**Requirement**: The response should be exactly the number of lines in the material below that contain the word "strings".
= Beginning of Section =
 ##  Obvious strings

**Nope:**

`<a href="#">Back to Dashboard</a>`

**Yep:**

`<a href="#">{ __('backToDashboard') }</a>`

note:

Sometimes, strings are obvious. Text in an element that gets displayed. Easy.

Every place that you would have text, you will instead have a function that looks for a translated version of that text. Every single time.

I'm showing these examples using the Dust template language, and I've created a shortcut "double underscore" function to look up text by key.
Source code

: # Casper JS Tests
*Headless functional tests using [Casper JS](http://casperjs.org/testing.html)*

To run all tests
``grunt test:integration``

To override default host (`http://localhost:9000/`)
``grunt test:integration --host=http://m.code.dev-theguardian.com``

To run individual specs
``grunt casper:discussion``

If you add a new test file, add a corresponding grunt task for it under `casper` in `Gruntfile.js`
= End of Section =
**Answer box**: 2